3. In 1987, the Congregation for the Doctrine of the Faith issued a key document, Instruction on Respect for Human Life in Its Origin and on the Dignity of Procreation (Donum Vitae). Any parish or school that has not had study groups, bulletin inserts, homilies, or other educational efforts to explain this document to their people should begin such efforts at once.

4. The scientific basis for asserting that there is a unique human individual from fertilization needs renewed attention and emphasis. The President's remarks reveal the contradictory assertions of “experts” in this area, whereas in reality there is room for only one conclusion. The work and writings of people like the late Dr. Jerome Lejeune should be given wide exposure.

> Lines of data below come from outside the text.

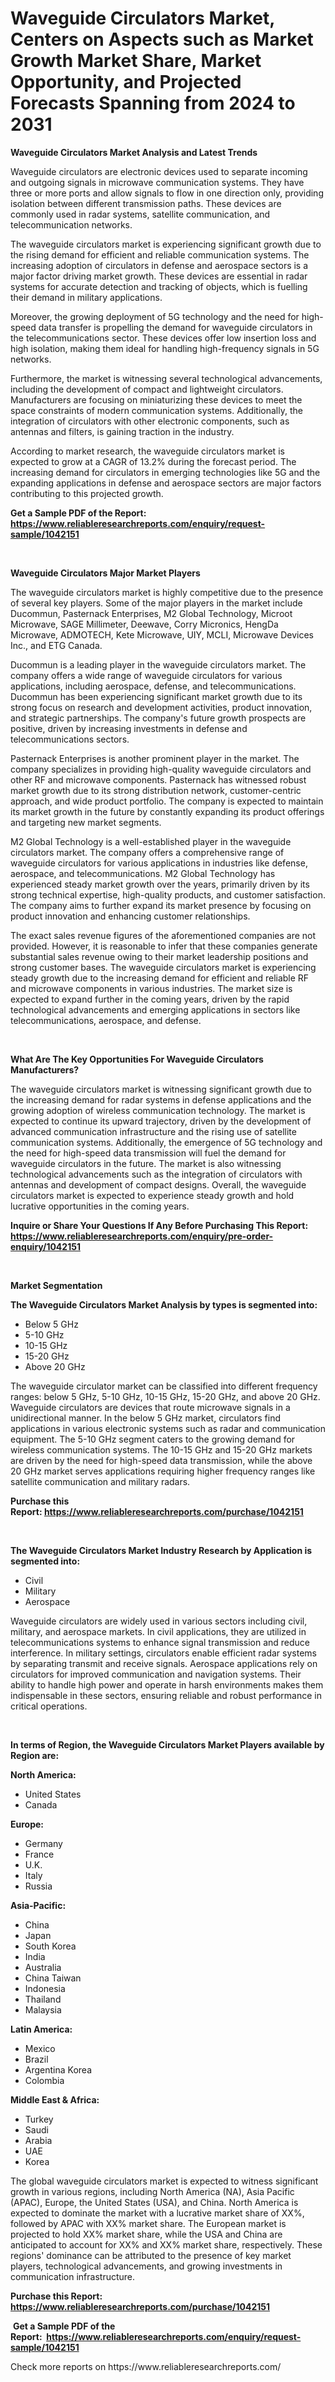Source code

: <p><h1>Waveguide Circulators Market, Centers on Aspects such as Market Growth Market Share, Market Opportunity, and Projected Forecasts Spanning from 2024 to 2031</h1></p><p><strong>Waveguide Circulators Market Analysis and Latest Trends</strong></p>
<p><p>Waveguide circulators are electronic devices used to separate incoming and outgoing signals in microwave communication systems. They have three or more ports and allow signals to flow in one direction only, providing isolation between different transmission paths. These devices are commonly used in radar systems, satellite communication, and telecommunication networks.</p><p>The waveguide circulators market is experiencing significant growth due to the rising demand for efficient and reliable communication systems. The increasing adoption of circulators in defense and aerospace sectors is a major factor driving market growth. These devices are essential in radar systems for accurate detection and tracking of objects, which is fuelling their demand in military applications.</p><p>Moreover, the growing deployment of 5G technology and the need for high-speed data transfer is propelling the demand for waveguide circulators in the telecommunications sector. These devices offer low insertion loss and high isolation, making them ideal for handling high-frequency signals in 5G networks.</p><p>Furthermore, the market is witnessing several technological advancements, including the development of compact and lightweight circulators. Manufacturers are focusing on miniaturizing these devices to meet the space constraints of modern communication systems. Additionally, the integration of circulators with other electronic components, such as antennas and filters, is gaining traction in the industry.</p><p>According to market research, the waveguide circulators market is expected to grow at a CAGR of 13.2% during the forecast period. The increasing demand for circulators in emerging technologies like 5G and the expanding applications in defense and aerospace sectors are major factors contributing to this projected growth.</p></p>
<p><strong>Get a Sample PDF of the Report:&nbsp; <a href="https://www.reliableresearchreports.com/enquiry/request-sample/1042151">https://www.reliableresearchreports.com/enquiry/request-sample/1042151</a></strong></p>
<p>&nbsp;</p>
<p><strong>Waveguide Circulators Major Market Players</strong></p>
<p><p>The waveguide circulators market is highly competitive due to the presence of several key players. Some of the major players in the market include Ducommun, Pasternack Enterprises, M2 Global Technology, Microot Microwave, SAGE Millimeter, Deewave, Corry Micronics, HengDa Microwave, ADMOTECH, Kete Microwave, UIY, MCLI, Microwave Devices Inc., and ETG Canada.</p><p>Ducommun is a leading player in the waveguide circulators market. The company offers a wide range of waveguide circulators for various applications, including aerospace, defense, and telecommunications. Ducommun has been experiencing significant market growth due to its strong focus on research and development activities, product innovation, and strategic partnerships. The company's future growth prospects are positive, driven by increasing investments in defense and telecommunications sectors.</p><p>Pasternack Enterprises is another prominent player in the market. The company specializes in providing high-quality waveguide circulators and other RF and microwave components. Pasternack has witnessed robust market growth due to its strong distribution network, customer-centric approach, and wide product portfolio. The company is expected to maintain its market growth in the future by constantly expanding its product offerings and targeting new market segments.</p><p>M2 Global Technology is a well-established player in the waveguide circulators market. The company offers a comprehensive range of waveguide circulators for various applications in industries like defense, aerospace, and telecommunications. M2 Global Technology has experienced steady market growth over the years, primarily driven by its strong technical expertise, high-quality products, and customer satisfaction. The company aims to further expand its market presence by focusing on product innovation and enhancing customer relationships.</p><p>The exact sales revenue figures of the aforementioned companies are not provided. However, it is reasonable to infer that these companies generate substantial sales revenue owing to their market leadership positions and strong customer bases. The waveguide circulators market is experiencing steady growth due to the increasing demand for efficient and reliable RF and microwave components in various industries. The market size is expected to expand further in the coming years, driven by the rapid technological advancements and emerging applications in sectors like telecommunications, aerospace, and defense.</p></p>
<p>&nbsp;</p>
<p><strong>What Are The Key Opportunities For Waveguide Circulators Manufacturers?</strong></p>
<p><p>The waveguide circulators market is witnessing significant growth due to the increasing demand for radar systems in defense applications and the growing adoption of wireless communication technology. The market is expected to continue its upward trajectory, driven by the development of advanced communication infrastructure and the rising use of satellite communication systems. Additionally, the emergence of 5G technology and the need for high-speed data transmission will fuel the demand for waveguide circulators in the future. The market is also witnessing technological advancements such as the integration of circulators with antennas and development of compact designs. Overall, the waveguide circulators market is expected to experience steady growth and hold lucrative opportunities in the coming years.</p></p>
<p><strong>Inquire or Share Your Questions If Any Before Purchasing This Report: <a href="https://www.reliableresearchreports.com/enquiry/pre-order-enquiry/1042151">https://www.reliableresearchreports.com/enquiry/pre-order-enquiry/1042151</a></strong></p>
<p>&nbsp;</p>
<p><strong>Market Segmentation</strong></p>
<p><strong>The Waveguide Circulators Market Analysis by types is segmented into:</strong></p>
<p><ul><li>Below 5 GHz</li><li>5-10 GHz</li><li>10-15 GHz</li><li>15-20 GHz</li><li>Above 20 GHz</li></ul></p>
<p><p>The waveguide circulator market can be classified into different frequency ranges: below 5 GHz, 5-10 GHz, 10-15 GHz, 15-20 GHz, and above 20 GHz. Waveguide circulators are devices that route microwave signals in a unidirectional manner. In the below 5 GHz market, circulators find applications in various electronic systems such as radar and communication equipment. The 5-10 GHz segment caters to the growing demand for wireless communication systems. The 10-15 GHz and 15-20 GHz markets are driven by the need for high-speed data transmission, while the above 20 GHz market serves applications requiring higher frequency ranges like satellite communication and military radars.</p></p>
<p><strong>Purchase this Report:&nbsp;<a href="https://www.reliableresearchreports.com/purchase/1042151">https://www.reliableresearchreports.com/purchase/1042151</a></strong></p>
<p>&nbsp;</p>
<p><strong>The Waveguide Circulators Market Industry Research by Application is segmented into:</strong></p>
<p><ul><li>Civil</li><li>Military</li><li>Aerospace</li></ul></p>
<p><p>Waveguide circulators are widely used in various sectors including civil, military, and aerospace markets. In civil applications, they are utilized in telecommunications systems to enhance signal transmission and reduce interference. In military settings, circulators enable efficient radar systems by separating transmit and receive signals. Aerospace applications rely on circulators for improved communication and navigation systems. Their ability to handle high power and operate in harsh environments makes them indispensable in these sectors, ensuring reliable and robust performance in critical operations.</p></p>
<p>&nbsp;</p>
<p><strong>In terms of Region, the Waveguide Circulators Market Players available by Region are:</strong></p>
<p>
    <p> <strong> North America: </strong>
        <ul>
            <li>United States</li>
            <li>Canada</li>
        </ul>
        </p> 
    <p> <strong> Europe: </strong>
        <ul>
            <li>Germany</li>
            <li>France</li>
            <li>U.K.</li>
            <li>Italy</li>
            <li>Russia</li>
        </ul>
        </p> 
    <p> <strong> Asia-Pacific: </strong>
        <ul>
            <li>China</li>
            <li>Japan</li>
            <li>South Korea</li>
            <li>India</li>
            <li>Australia</li>
            <li>China Taiwan</li>
            <li>Indonesia</li>
            <li>Thailand</li>
            <li>Malaysia</li>
        </ul>
        </p> 
    <p> <strong> Latin America: </strong>
        <ul>
            <li>Mexico</li>
            <li>Brazil</li>
            <li>Argentina Korea</li>
            <li>Colombia</li>
        </ul>
        </p> 
    <p> <strong> Middle East & Africa: </strong>
        <ul>
            <li>Turkey</li>
            <li>Saudi</li>
            <li>Arabia</li>
            <li>UAE</li>
            <li>Korea</li>
        </ul>
    </p>
    </p>
<p><p>The global waveguide circulators market is expected to witness significant growth in various regions, including North America (NA), Asia Pacific (APAC), Europe, the United States (USA), and China. North America is expected to dominate the market with a lucrative market share of XX%, followed by APAC with XX% market share. The European market is projected to hold XX% market share, while the USA and China are anticipated to account for XX% and XX% market share, respectively. These regions' dominance can be attributed to the presence of key market players, technological advancements, and growing investments in communication infrastructure.</p></p>
<p><strong>Purchase this Report: <a href="https://www.reliableresearchreports.com/purchase/1042151">https://www.reliableresearchreports.com/purchase/1042151</a></strong></p>
<p>&nbsp;<strong>Get a Sample PDF of the Report:&nbsp;&nbsp;<a href="https://www.reliableresearchreports.com/enquiry/request-sample/1042151">https://www.reliableresearchreports.com/enquiry/request-sample/1042151</a></strong></p>
<p><strong></strong></p>
<p>Check more reports on https://www.reliableresearchreports.com/</p>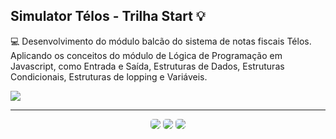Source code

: ## Simulator Télos - Trilha Start 💡

💻 Desenvolvimento do módulo balcão do sistema de notas fiscais Télos. Aplicando os conceitos do módulo de Lógica de Programação em Javascript, como Entrada e Saída, Estruturas de Dados, Estruturas Condicionais, Estruturas de lopping e Variáveis.

<img src="https://github.com/hilanasilv/simulator-nf-telos/assets/130328903/dcbb517c-f7bc-4126-8378-e9689e0c1b6c">

---
<div align=center>
  <img src="https://img.shields.io/badge/JavaScript-F7DF1E?style=for-the-badge&logo=javascript&logoColor=black" style="border-radius:5px"/>
  <img src="https://img.shields.io/badge/HTML5-E34F26?style=for-the-badge&logo=html5&logoColor=white" style="border-radius:5px"/>
  <img src="https://img.shields.io/badge/CSS3-1572B6?style=for-the-badge&logo=css3&logoColor=white" style="border-radius:5px"/>
</div>
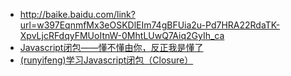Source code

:  - http://baike.baidu.com/link?url=w397EqnmfMx3eOSKDlEIm74gBFUia2u-Pd7HRA22RdaTK-XpvLjcRFdqyFMUoItnW-0MhtLUwQ7Aiq2GyIh_ca
 - [Javascript闭包——懂不懂由你，反正我是懂了](http://kb.cnblogs.com/page/110782/)
 - [(runyifeng)学习Javascript闭包（Closure）](http://www.ruanyifeng.com/blog/2009/08/learning_javascript_closures.html)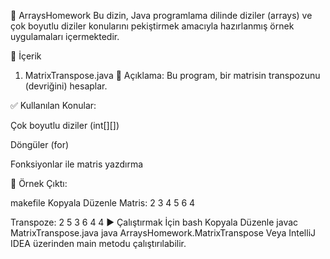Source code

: 📁 ArraysHomework
Bu dizin, Java programlama dilinde diziler (arrays) ve çok boyutlu diziler konularını pekiştirmek amacıyla hazırlanmış örnek uygulamaları içermektedir.

📌 İçerik
1. MatrixTranspose.java
📄 Açıklama:
Bu program, bir matrisin transpozunu (devriğini) hesaplar.

✅ Kullanılan Konular:

Çok boyutlu diziler (int[][])

Döngüler (for)

Fonksiyonlar ile matris yazdırma

🧪 Örnek Çıktı:

makefile
Kopyala
Düzenle
Matris:
2 3 4
5 6 4

Transpoze:
2 5
3 6
4 4
▶️ Çalıştırmak İçin
bash
Kopyala
Düzenle
javac MatrixTranspose.java
java ArraysHomework.MatrixTranspose
Veya IntelliJ IDEA üzerinden main metodu çalıştırılabilir.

5. The Church and the pro–life movement need to emphasize the fact that the destruction of the embryo is of one and the same cloth with partial–birth abortion and live-birth abortion. All the attention on the stem cell decision should not distract us from bills such as the Born–Alive Infants Protection Act. This bill counteracts the idea that a tiny human being — despite his or her location — has no value simply because he or she has been targeted for destruction. We should lead people from what is easier to grasp (that born babies should not be killed) to what is harder to grasp (that microscopic embryos should not be killed), showing that the same moral principle is at stake.

The Second Vatican Council taught eloquently that the human person is the only creature God has created for its own sake (See Gaudium et spes, no. 24). A person is not a thing, may not be used, and may not be destroyed. There has never been a time at which rediscovering and applying this truth has been more essential to the very survival of our civilization.